(WHAT TO PRODUCE) Repeat only the stretch of lines below that runs from the line with "### NatEcolEvol" through the line with "the dynamics of", unaltered.

[Collected data]
◆ ◆ ◆ ◆ ◆ ◆ ◆

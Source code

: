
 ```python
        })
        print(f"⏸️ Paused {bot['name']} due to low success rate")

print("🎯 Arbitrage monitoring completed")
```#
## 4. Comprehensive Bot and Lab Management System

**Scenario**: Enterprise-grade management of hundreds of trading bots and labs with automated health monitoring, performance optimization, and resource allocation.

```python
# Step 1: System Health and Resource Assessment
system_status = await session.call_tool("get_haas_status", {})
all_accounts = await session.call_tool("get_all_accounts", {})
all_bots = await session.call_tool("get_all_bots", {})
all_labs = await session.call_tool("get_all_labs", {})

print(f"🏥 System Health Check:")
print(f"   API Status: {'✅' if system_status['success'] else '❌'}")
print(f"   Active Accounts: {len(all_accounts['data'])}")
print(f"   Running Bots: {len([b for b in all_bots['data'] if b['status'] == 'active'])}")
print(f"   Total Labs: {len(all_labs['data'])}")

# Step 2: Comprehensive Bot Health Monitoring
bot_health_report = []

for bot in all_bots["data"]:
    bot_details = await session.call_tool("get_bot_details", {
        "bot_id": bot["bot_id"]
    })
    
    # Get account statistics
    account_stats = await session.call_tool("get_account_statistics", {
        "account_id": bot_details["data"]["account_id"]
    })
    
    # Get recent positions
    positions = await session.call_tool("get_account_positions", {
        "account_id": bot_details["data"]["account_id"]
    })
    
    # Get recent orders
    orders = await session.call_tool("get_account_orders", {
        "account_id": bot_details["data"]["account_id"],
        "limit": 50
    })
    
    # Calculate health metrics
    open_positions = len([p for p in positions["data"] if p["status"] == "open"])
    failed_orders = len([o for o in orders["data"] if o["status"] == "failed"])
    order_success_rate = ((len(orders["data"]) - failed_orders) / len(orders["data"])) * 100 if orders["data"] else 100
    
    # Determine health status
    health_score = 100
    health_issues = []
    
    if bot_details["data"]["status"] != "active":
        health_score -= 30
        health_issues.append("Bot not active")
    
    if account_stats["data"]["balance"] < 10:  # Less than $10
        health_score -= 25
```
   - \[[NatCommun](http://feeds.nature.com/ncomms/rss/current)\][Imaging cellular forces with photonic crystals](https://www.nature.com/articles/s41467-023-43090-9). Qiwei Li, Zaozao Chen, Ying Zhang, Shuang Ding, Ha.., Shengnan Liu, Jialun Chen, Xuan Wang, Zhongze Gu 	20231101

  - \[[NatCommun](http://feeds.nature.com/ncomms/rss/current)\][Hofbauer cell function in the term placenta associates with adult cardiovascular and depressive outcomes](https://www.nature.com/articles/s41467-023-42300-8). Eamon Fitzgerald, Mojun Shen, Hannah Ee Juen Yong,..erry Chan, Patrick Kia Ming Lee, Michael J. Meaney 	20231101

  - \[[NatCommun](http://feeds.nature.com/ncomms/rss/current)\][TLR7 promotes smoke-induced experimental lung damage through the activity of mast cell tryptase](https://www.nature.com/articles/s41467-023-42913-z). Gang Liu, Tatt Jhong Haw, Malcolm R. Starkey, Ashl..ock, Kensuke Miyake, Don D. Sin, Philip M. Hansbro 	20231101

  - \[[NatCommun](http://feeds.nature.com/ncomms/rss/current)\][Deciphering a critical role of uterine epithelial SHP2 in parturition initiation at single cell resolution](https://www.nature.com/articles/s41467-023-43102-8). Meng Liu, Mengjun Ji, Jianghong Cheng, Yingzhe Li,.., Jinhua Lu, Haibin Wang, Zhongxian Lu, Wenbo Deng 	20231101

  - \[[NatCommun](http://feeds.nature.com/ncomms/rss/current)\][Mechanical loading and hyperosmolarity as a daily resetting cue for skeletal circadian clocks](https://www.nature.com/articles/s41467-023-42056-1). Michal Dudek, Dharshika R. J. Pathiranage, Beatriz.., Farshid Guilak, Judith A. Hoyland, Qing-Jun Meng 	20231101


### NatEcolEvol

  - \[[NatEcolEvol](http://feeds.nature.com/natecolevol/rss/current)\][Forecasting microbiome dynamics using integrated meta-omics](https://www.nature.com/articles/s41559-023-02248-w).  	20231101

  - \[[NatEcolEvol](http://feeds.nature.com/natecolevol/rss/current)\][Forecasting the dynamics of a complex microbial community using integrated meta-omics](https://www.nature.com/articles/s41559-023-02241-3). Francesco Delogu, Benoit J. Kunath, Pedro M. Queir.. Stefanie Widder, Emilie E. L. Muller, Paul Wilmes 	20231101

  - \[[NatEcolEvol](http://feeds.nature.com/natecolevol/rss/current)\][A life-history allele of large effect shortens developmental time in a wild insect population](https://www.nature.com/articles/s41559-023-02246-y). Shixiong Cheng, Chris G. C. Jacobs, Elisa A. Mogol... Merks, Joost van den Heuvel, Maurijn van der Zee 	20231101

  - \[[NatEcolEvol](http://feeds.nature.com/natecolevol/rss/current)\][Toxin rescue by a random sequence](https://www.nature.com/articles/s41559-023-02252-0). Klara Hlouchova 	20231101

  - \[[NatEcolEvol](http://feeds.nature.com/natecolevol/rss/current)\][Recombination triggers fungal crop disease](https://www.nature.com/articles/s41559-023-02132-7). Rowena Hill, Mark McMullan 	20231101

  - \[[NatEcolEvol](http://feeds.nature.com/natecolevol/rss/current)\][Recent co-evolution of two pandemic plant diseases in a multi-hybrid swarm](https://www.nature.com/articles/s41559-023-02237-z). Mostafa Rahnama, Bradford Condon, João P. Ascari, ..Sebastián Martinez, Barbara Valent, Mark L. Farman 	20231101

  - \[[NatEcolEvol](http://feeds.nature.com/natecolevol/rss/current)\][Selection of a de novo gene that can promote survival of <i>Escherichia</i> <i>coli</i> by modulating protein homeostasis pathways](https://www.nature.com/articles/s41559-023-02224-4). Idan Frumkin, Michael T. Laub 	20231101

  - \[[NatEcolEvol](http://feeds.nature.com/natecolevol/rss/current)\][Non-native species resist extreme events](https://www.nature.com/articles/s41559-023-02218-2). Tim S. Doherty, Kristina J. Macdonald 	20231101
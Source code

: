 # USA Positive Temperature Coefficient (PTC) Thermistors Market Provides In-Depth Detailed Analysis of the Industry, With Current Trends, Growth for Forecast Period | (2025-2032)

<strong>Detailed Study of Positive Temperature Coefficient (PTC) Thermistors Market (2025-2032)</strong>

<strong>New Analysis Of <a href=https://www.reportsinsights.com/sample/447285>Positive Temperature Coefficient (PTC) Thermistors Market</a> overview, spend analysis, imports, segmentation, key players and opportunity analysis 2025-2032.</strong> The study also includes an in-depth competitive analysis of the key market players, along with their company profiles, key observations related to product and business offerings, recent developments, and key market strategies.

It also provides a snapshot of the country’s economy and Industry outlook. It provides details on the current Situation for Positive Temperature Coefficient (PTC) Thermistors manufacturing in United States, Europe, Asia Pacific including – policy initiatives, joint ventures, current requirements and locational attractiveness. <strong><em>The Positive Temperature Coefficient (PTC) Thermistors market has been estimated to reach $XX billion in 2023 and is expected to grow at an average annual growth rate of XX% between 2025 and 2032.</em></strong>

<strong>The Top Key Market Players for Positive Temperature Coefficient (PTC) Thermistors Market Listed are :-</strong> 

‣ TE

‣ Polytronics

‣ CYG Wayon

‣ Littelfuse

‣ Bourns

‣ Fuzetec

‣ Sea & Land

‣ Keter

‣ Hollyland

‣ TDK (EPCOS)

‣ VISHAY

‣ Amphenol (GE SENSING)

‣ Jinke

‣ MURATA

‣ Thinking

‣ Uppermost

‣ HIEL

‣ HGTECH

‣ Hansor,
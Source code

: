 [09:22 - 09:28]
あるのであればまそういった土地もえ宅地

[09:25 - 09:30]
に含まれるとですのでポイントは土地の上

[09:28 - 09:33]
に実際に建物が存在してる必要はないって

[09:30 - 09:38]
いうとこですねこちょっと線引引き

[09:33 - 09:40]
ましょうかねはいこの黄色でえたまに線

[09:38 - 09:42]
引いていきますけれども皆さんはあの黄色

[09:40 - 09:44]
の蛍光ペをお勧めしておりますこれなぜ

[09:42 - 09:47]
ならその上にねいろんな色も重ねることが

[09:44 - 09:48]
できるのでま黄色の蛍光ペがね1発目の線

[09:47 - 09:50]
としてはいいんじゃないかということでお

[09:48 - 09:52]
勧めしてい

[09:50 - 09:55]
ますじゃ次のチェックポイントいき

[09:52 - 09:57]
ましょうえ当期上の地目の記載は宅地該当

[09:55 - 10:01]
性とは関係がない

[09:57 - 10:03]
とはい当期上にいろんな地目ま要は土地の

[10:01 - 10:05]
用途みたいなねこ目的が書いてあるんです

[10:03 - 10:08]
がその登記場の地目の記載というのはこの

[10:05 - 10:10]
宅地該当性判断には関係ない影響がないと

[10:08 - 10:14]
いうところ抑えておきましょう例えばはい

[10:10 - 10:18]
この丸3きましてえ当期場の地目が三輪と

◆ ◆ ◆ ◆ ◆ ◆ ◆

(RESPONSE FOR THIS EXERCISE)
### NatEcolEvol

  - \[[NatEcolEvol](http://feeds.nature.com/natecolevol/rss/current)\][Forecasting microbiome dynamics using integrated meta-omics](https://www.nature.com/articles/s41559-023-02248-w).  	20231101

  - \[[NatEcolEvol](http://feeds.nature.com/natecolevol/rss/current)\][Forecasting the dynamics of a complex microbial community using integrated meta-omics](https://www.nature.com/articles/s41559-023-02241-3). Francesco Delogu, Benoit J. Kunath, Pedro M. Queir.. Stefanie Widder, Emilie E. L. Muller, Paul Wilmes 	20231101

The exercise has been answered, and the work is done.